You might want to double check that label.

Sugar is the big bad guy and we all know it. We've all heard of how it causes or contributes to countless harmful diseases and has so many negative effects on the body. And we're constantly discovering new ways that it can be dangerous to consume, like a very recent study conducted in Belgium that positively linked sugar to cancer growth.  

And yet, we can't turn away from this sweet, addictive devil. But many of us have tried to do away with it as much as possible and find less sugary alternatives to satisfy our sweet tooth, opting for goods that claim the product has "no added sugar" or is "reduced in sugar." 

But a new study from the University of Toronto found that many goods that make claims like "no added sugar" or "reduced in sugar" might be lying to you. 

The study found that although most of the over 3000 goods that were studied do indeed have lower sugar levels than some high-sugar products, it doesn't mean that they also have fewer calories. In fact, the study found that a number of products studied contain sugar levels that are too high by World Health Organization's standards.   

Moral of the story: just because something is made with less sugar, doesn't mean it is necessarily healthier for you or significantly lower in calories. 

According to the study's findings, nearly half of the products were healthier options than most sugary foods (which really isn't much to brag about anyway).

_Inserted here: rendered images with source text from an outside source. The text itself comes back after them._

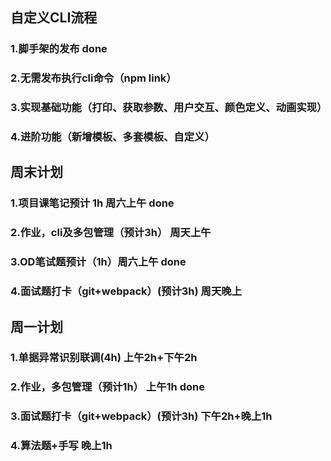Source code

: ## 自定义CLI流程
### 1.脚手架的发布 done
### 2.无需发布执行cli命令（npm link）
### 3.实现基础功能（打印、获取参数、用户交互、颜色定义、动画实现）
### 4.进阶功能（新增模板、多套模板、自定义）

## 周末计划
### 1.项目课笔记预计 1h 周六上午 done
### 2.作业，cli及多包管理（预计3h） 周天上午
### 3.OD笔试题预计（1h）周六上午 done
### 4.面试题打卡（git+webpack）(预计3h) 周天晚上

## 周一计划
### 1.单据异常识别联调(4h) 上午2h+下午2h
### 2.作业，多包管理（预计1h） 上午1h done
### 3.面试题打卡（git+webpack）(预计3h) 下午2h+晚上1h
### 4.算法题+手写 晚上1h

BUT most of these "healthier" foods still contained what the study's lead author, Jodi Bernstein, referred to as "free sugars". 

"Free sugars are the sugars, syrups and fruit juices that have been removed from their naturally occurring sources of whole fruits, vegetables, dairy products and some grains," Bernstein explained. "And once removed, these sugars are 'free' to be consumed in large quantities and added into foods."

A prime example would be a juice labelled as 100% fruit juice. Although this product that is consumed daily doesn't technically have any added sugar under the Canadian definition, the entire product is full of sugar by the very nature of it being a fruit. Bernstein confirmed that these "free sugars" found in things like juice contribute to things like obesity, diabetes and cardiovascular disease. 

So consumer be warned: just because something might be branded as less sugary doesn't mean it's healthier for you or not packed with the sugar devil.